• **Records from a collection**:
_ _ _ _ _ _ _
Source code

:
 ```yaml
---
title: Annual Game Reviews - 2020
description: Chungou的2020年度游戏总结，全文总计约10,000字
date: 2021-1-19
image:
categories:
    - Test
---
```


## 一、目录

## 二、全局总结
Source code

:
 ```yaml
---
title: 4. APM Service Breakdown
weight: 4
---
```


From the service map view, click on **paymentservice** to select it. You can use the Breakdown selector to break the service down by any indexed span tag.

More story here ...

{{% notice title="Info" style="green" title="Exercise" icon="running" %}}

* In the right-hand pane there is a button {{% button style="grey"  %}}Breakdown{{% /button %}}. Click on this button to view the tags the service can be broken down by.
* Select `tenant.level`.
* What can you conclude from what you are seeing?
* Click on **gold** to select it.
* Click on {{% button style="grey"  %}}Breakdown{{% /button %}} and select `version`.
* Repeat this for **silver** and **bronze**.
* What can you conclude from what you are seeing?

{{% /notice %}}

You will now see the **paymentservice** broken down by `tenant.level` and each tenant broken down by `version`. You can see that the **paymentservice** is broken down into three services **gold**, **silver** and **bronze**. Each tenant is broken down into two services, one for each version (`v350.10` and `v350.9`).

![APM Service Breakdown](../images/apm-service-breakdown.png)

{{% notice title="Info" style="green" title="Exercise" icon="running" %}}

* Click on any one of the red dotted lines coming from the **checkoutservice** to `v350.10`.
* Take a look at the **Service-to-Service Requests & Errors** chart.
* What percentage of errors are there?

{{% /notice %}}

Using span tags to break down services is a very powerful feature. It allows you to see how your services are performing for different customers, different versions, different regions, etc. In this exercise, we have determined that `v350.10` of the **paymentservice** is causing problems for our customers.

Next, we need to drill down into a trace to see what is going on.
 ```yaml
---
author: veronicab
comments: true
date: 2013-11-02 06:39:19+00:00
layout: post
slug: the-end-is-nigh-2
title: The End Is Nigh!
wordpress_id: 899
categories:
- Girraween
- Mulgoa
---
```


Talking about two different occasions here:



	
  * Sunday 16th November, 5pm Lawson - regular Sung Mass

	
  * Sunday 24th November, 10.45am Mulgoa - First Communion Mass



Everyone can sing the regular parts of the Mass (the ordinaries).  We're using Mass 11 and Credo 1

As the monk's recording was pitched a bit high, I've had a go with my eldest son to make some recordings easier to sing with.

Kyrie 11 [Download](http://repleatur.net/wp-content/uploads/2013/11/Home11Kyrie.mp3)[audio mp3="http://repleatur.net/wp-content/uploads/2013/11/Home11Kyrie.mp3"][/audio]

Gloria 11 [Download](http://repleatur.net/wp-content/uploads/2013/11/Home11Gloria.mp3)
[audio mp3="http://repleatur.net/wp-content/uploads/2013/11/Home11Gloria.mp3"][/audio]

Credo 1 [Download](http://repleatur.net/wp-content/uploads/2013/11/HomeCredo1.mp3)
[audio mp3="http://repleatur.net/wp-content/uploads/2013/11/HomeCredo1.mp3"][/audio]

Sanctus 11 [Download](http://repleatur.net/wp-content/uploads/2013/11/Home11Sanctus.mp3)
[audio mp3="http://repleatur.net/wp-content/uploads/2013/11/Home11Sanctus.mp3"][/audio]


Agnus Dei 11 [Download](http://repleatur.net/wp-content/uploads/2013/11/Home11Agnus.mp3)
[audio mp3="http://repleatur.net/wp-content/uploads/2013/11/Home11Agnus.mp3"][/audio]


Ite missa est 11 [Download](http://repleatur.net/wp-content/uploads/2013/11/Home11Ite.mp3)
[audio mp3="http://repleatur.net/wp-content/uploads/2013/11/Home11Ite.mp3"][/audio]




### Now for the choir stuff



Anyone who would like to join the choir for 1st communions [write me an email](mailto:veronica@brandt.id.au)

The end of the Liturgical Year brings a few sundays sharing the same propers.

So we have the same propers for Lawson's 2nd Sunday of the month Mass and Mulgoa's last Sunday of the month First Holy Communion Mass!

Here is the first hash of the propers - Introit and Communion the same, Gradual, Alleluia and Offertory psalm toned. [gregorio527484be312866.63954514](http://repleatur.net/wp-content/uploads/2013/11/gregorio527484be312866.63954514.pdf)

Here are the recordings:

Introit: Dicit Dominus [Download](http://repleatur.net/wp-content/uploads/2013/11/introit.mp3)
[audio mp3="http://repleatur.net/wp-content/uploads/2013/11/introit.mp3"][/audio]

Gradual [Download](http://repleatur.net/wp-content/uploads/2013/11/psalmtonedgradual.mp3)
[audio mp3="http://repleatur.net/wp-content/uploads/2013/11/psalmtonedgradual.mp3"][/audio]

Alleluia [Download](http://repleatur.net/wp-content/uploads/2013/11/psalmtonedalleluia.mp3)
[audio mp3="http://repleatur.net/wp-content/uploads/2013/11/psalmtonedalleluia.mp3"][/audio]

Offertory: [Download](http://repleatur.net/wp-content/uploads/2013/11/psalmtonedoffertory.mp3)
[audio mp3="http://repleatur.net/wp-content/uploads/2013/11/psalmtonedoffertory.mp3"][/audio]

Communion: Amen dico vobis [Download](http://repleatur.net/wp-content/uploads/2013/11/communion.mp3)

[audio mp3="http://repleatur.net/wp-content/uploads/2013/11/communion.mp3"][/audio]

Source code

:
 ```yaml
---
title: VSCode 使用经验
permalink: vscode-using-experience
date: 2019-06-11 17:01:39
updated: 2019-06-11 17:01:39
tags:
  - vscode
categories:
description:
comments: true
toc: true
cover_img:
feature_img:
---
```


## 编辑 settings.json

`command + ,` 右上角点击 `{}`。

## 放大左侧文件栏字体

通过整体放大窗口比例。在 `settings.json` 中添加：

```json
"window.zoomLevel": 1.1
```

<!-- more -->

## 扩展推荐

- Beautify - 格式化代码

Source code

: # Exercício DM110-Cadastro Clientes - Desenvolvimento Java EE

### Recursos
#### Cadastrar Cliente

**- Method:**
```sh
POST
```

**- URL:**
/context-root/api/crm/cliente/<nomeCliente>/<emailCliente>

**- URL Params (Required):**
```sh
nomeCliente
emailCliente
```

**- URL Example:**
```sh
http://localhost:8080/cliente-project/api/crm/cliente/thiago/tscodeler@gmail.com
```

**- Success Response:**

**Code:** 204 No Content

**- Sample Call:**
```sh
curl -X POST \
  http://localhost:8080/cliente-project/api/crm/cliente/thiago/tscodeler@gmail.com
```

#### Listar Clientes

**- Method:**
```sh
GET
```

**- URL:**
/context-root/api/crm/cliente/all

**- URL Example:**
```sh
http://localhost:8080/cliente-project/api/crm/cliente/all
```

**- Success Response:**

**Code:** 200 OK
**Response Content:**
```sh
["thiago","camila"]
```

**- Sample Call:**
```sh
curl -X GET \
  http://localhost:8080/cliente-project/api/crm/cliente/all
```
_ _ _ _ _ _ _
• **Task to carry out**: Reproduce all of the entries word for word. Omit nothing.

• **Your solution**:
Source code

:
 ```yaml
---
title: Annual Game Reviews - 2020
description: Chungou的2020年度游戏总结，全文总计约10,000字
date: 2021-1-19
image:
categories:
    - Test
---
```


## 一、目录

## 二、全局总结
Source code

:
 ```yaml
---
title: 4. APM Service Breakdown
weight: 4
---
```


From the service map view, click on **paymentservice** to select it. You can use the Breakdown selector to break the service down by any indexed span tag.

More story here ...

{{% notice title="Info" style="green" title="Exercise" icon="running" %}}

* In the right-hand pane there is a button {{% button style="grey"  %}}Breakdown{{% /button %}}. Click on this button to view the tags the service can be broken down by.
* Select `tenant.level`.
* What can you conclude from what you are seeing?
* Click on **gold** to select it.
* Click on {{% button style="grey"  %}}Breakdown{{% /button %}} and select `version`.
* Repeat this for **silver** and **bronze**.
* What can you conclude from what you are seeing?

{{% /notice %}}

You will now see the **paymentservice** broken down by `tenant.level` and each tenant broken down by `version`. You can see that the **paymentservice** is broken down into three services **gold**, **silver** and **bronze**. Each tenant is broken down into two services, one for each version (`v350.10` and `v350.9`).

![APM Service Breakdown](../images/apm-service-breakdown.png)

{{% notice title="Info" style="green" title="Exercise" icon="running" %}}

* Click on any one of the red dotted lines coming from the **checkoutservice** to `v350.10`.
* Take a look at the **Service-to-Service Requests & Errors** chart.
* What percentage of errors are there?

{{% /notice %}}

Using span tags to break down services is a very powerful feature. It allows you to see how your services are performing for different customers, different versions, different regions, etc. In this exercise, we have determined that `v350.10` of the **paymentservice** is causing problems for our customers.

Next, we need to drill down into a trace to see what is going on.
 ```yaml
---
author: veronicab
comments: true
date: 2013-11-02 06:39:19+00:00
layout: post
slug: the-end-is-nigh-2
title: The End Is Nigh!
wordpress_id: 899
categories:
- Girraween
- Mulgoa
---
```


Talking about two different occasions here:



	
  * Sunday 16th November, 5pm Lawson - regular Sung Mass

	
  * Sunday 24th November, 10.45am Mulgoa - First Communion Mass



Everyone can sing the regular parts of the Mass (the ordinaries).  We're using Mass 11 and Credo 1

As the monk's recording was pitched a bit high, I've had a go with my eldest son to make some recordings easier to sing with.

Kyrie 11 [Download](http://repleatur.net/wp-content/uploads/2013/11/Home11Kyrie.mp3)[audio mp3="http://repleatur.net/wp-content/uploads/2013/11/Home11Kyrie.mp3"][/audio]

Gloria 11 [Download](http://repleatur.net/wp-content/uploads/2013/11/Home11Gloria.mp3)
[audio mp3="http://repleatur.net/wp-content/uploads/2013/11/Home11Gloria.mp3"][/audio]

Credo 1 [Download](http://repleatur.net/wp-content/uploads/2013/11/HomeCredo1.mp3)
[audio mp3="http://repleatur.net/wp-content/uploads/2013/11/HomeCredo1.mp3"][/audio]

Sanctus 11 [Download](http://repleatur.net/wp-content/uploads/2013/11/Home11Sanctus.mp3)
[audio mp3="http://repleatur.net/wp-content/uploads/2013/11/Home11Sanctus.mp3"][/audio]


Agnus Dei 11 [Download](http://repleatur.net/wp-content/uploads/2013/11/Home11Agnus.mp3)
[audio mp3="http://repleatur.net/wp-content/uploads/2013/11/Home11Agnus.mp3"][/audio]


Ite missa est 11 [Download](http://repleatur.net/wp-content/uploads/2013/11/Home11Ite.mp3)
[audio mp3="http://repleatur.net/wp-content/uploads/2013/11/Home11Ite.mp3"][/audio]




### Now for the choir stuff



Anyone who would like to join the choir for 1st communions [write me an email](mailto:veronica@brandt.id.au)

The end of the Liturgical Year brings a few sundays sharing the same propers.

So we have the same propers for Lawson's 2nd Sunday of the month Mass and Mulgoa's last Sunday of the month First Holy Communion Mass!

Here is the first hash of the propers - Introit and Communion the same, Gradual, Alleluia and Offertory psalm toned. [gregorio527484be312866.63954514](http://repleatur.net/wp-content/uploads/2013/11/gregorio527484be312866.63954514.pdf)

Here are the recordings:

Introit: Dicit Dominus [Download](http://repleatur.net/wp-content/uploads/2013/11/introit.mp3)
[audio mp3="http://repleatur.net/wp-content/uploads/2013/11/introit.mp3"][/audio]

Gradual [Download](http://repleatur.net/wp-content/uploads/2013/11/psalmtonedgradual.mp3)
[audio mp3="http://repleatur.net/wp-content/uploads/2013/11/psalmtonedgradual.mp3"][/audio]

Alleluia [Download](http://repleatur.net/wp-content/uploads/2013/11/psalmtonedalleluia.mp3)
[audio mp3="http://repleatur.net/wp-content/uploads/2013/11/psalmtonedalleluia.mp3"][/audio]

Offertory: [Download](http://repleatur.net/wp-content/uploads/2013/11/psalmtonedoffertory.mp3)
[audio mp3="http://repleatur.net/wp-content/uploads/2013/11/psalmtonedoffertory.mp3"][/audio]

Communion: Amen dico vobis [Download](http://repleatur.net/wp-content/uploads/2013/11/communion.mp3)

[audio mp3="http://repleatur.net/wp-content/uploads/2013/11/communion.mp3"][/audio]

Source code

:
 ```yaml
---
title: VSCode 使用经验
permalink: vscode-using-experience
date: 2019-06-11 17:01:39
updated: 2019-06-11 17:01:39
tags:
  - vscode
categories:
description:
comments: true
toc: true
cover_img:
feature_img:
---
```


## 编辑 settings.json

`command + ,` 右上角点击 `{}`。

## 放大左侧文件栏字体

通过整体放大窗口比例。在 `settings.json` 中添加：

```json
"window.zoomLevel": 1.1
```

<!-- more -->

## 扩展推荐

- Beautify - 格式化代码

Source code

: # Exercício DM110-Cadastro Clientes - Desenvolvimento Java EE

### Recursos
#### Cadastrar Cliente

**- Method:**
```sh
POST
```

**- URL:**
/context-root/api/crm/cliente/<nomeCliente>/<emailCliente>

**- URL Params (Required):**
```sh
nomeCliente
emailCliente
```

**- URL Example:**
```sh
http://localhost:8080/cliente-project/api/crm/cliente/thiago/tscodeler@gmail.com
```

**- Success Response:**

**Code:** 204 No Content

**- Sample Call:**
```sh
curl -X POST \
  http://localhost:8080/cliente-project/api/crm/cliente/thiago/tscodeler@gmail.com
```

#### Listar Clientes

**- Method:**
```sh
GET
```

**- URL:**
/context-root/api/crm/cliente/all

**- URL Example:**
```sh
http://localhost:8080/cliente-project/api/crm/cliente/all
```

**- Success Response:**

**Code:** 200 OK
**Response Content:**
```sh
["thiago","camila"]
```

**- Sample Call:**
```sh
curl -X GET \
  http://localhost:8080/cliente-project/api/crm/cliente/all
```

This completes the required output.